A: OHbaby! osteopath Sarah-Jane Attias replies: Yes, as a ‘supermum’ you sure are spinning many plates as you re-enter the workforce. This is a new beginning and you are wise to seek advice now before these symptoms escalate.
I often see symptoms like yours in patients at my Living Osteopathy clinic. I like to first explain how the working environment is stressing their neck and shoulders. Your head weighs around 4.5kg, but as your head drops and you gaze down to your laptop or mobile devices, your head combined with gravity places a whopping 27kg weight on the joint where the neck and upper back meet. This isn’t sustainable and may lead to pins and needles, headaches and even reduced lung function.

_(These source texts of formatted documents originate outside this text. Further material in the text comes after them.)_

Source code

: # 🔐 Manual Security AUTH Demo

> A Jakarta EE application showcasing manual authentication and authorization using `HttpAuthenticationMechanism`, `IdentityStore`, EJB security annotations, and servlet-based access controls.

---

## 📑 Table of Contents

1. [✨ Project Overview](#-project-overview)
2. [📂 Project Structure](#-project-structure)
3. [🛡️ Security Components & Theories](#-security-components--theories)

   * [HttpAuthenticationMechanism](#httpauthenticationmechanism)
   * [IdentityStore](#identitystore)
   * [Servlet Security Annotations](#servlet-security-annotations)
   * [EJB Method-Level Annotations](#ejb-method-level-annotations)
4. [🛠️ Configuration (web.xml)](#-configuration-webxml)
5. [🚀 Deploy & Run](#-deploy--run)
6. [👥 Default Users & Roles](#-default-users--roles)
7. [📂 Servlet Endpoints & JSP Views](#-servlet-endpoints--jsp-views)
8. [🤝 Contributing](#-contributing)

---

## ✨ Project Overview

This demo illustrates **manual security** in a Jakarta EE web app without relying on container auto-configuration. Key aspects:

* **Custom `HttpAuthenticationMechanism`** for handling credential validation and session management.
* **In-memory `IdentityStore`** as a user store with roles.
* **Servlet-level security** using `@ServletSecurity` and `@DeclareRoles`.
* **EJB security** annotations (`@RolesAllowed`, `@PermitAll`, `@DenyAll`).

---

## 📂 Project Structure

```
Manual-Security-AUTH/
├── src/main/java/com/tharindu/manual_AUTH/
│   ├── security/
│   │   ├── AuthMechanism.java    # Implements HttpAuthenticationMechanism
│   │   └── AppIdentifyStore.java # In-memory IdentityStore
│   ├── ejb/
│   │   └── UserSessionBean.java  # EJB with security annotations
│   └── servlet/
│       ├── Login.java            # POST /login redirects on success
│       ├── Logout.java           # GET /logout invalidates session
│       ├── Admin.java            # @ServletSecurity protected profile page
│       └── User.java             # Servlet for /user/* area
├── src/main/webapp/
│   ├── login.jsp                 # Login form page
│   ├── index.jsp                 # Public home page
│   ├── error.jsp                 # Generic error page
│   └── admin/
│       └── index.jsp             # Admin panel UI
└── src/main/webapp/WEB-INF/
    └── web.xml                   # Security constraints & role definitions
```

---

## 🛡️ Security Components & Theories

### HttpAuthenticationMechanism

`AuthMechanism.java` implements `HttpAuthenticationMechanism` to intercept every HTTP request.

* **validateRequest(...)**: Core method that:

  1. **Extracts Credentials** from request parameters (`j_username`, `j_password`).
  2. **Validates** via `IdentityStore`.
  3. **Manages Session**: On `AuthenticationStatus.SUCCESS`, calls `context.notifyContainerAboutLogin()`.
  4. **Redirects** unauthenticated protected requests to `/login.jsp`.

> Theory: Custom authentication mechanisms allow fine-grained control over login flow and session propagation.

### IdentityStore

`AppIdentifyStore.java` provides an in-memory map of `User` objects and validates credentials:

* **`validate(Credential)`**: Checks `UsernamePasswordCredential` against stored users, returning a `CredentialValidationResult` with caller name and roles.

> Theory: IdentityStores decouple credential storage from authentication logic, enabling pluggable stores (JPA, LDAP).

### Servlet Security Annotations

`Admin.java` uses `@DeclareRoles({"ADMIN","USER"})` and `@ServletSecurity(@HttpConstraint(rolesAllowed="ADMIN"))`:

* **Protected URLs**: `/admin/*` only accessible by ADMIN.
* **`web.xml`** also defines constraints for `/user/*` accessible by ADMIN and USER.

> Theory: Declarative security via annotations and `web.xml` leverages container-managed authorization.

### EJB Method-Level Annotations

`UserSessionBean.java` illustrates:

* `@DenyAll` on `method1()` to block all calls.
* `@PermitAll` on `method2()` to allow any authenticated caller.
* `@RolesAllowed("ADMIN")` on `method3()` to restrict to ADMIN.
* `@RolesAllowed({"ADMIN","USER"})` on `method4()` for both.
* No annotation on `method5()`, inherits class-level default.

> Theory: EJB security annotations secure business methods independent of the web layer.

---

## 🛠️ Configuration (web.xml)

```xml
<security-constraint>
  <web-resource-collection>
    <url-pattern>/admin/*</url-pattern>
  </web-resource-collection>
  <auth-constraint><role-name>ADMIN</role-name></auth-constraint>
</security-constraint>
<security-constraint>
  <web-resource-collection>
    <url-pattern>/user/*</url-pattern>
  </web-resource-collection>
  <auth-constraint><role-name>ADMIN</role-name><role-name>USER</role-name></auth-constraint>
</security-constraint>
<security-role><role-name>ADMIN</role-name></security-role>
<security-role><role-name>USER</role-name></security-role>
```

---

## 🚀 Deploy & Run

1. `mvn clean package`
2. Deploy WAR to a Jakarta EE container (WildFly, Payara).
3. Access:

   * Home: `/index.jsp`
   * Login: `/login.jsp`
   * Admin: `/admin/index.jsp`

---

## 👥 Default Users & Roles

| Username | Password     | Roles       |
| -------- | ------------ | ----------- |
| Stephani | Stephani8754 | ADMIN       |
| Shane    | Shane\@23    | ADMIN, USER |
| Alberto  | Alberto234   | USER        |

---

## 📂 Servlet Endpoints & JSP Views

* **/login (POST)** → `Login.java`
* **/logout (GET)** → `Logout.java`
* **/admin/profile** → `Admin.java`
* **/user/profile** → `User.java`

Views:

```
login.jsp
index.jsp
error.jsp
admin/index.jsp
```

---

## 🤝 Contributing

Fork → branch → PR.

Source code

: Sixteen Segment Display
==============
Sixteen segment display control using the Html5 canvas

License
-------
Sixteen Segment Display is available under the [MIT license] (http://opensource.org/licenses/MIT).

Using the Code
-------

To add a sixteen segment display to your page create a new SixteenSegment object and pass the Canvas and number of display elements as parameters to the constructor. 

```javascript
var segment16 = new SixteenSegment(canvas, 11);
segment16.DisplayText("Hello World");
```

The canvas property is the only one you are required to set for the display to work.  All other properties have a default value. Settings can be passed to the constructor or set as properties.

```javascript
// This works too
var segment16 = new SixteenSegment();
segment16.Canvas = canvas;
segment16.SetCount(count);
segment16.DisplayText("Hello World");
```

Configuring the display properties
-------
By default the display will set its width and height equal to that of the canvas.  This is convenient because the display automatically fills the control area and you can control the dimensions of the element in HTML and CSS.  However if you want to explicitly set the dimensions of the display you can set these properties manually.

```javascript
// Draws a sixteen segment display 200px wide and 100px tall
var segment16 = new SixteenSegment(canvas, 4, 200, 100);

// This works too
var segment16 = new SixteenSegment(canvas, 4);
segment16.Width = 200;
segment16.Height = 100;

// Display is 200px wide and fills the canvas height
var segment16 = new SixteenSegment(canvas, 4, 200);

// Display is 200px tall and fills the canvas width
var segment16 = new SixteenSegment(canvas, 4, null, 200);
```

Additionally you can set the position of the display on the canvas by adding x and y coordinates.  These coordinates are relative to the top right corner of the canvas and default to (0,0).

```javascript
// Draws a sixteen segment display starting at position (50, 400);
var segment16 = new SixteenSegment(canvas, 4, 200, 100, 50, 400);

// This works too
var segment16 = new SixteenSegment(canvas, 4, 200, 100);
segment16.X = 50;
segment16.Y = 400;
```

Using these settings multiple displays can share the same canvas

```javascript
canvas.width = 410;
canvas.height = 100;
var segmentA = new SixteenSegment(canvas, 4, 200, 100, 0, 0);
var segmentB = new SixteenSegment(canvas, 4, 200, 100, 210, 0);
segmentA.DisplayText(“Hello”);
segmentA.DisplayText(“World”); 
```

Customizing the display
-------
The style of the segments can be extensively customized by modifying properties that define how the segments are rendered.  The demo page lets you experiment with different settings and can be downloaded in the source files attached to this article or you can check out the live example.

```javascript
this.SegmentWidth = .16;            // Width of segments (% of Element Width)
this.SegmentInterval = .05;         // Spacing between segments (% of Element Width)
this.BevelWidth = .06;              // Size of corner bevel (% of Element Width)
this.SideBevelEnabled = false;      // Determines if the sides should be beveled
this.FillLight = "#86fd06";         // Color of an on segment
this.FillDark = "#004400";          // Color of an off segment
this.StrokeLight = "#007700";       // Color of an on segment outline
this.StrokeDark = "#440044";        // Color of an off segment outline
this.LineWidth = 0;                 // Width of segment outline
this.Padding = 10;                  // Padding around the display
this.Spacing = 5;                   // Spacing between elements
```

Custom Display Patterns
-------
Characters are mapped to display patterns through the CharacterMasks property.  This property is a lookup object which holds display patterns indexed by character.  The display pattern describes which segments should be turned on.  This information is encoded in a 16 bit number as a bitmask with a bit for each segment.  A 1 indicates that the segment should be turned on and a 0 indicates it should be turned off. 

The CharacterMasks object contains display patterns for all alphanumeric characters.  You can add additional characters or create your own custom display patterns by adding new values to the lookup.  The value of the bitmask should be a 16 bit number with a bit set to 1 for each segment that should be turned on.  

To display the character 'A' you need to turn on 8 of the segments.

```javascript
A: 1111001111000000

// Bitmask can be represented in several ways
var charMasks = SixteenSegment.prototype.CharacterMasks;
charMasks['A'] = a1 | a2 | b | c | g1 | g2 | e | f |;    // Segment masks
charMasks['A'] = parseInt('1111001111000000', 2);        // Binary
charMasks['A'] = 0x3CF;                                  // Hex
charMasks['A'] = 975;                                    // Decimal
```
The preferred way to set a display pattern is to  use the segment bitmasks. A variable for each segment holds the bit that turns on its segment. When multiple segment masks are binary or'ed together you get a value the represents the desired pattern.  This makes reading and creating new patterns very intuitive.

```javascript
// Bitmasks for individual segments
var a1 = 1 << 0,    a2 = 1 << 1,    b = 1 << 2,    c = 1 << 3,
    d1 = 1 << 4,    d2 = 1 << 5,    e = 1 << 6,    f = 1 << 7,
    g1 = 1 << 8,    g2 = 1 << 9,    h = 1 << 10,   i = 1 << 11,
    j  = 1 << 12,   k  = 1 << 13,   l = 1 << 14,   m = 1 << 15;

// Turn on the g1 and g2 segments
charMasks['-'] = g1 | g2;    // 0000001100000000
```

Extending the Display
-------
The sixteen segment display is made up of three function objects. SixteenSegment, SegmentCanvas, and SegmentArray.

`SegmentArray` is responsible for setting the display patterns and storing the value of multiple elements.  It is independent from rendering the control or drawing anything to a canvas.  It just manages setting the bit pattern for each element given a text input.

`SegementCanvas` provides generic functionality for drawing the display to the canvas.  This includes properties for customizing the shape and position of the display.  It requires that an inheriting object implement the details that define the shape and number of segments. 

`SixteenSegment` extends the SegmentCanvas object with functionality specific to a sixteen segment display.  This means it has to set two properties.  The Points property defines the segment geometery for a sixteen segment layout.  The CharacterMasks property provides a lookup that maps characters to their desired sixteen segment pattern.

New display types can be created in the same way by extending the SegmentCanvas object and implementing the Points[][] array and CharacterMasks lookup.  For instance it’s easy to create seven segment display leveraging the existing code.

You may have set up your office work-station with an ergonomically correct chair, desk and screen height. However, many of us also use our ‘mobile-office’ on the run and many corporate spaces now have shared work-stations. You may find you use a tablet or smartphone a lot more. This means that you are not always working in the best ergonomic position. You need to practise postural self-awareness and seek help from a registered specialised treatment provider (such as a physiotherapist, Pilates instructor or osteopath) or another form of treatment that has worked for you in the past.
What else can you do? Get up and GO every 45 minutes! Walk, stretch leg muscles to release your lower back, and use shoulder rotations to release tension. Also, breathe!
I like to share a naughty, yet memorable, postural correction exercise that elicits a smile from my patients: NBT, or Nose Behind Tits. Here’s how to practise NBT step by step: sit up straight at your desk, feet flat on the floor, anchor your bottom, lift up through your spine, drop your shoulders and elbows, tuck in your chin (almost creating a double chin), pull up through the back of your head, breathe and smile. Imagine a long thread from your tailbone up your entire spine to above the crown of your head. This is perfect posture – your nose should be behind your, er, bosom. Now, get back to work!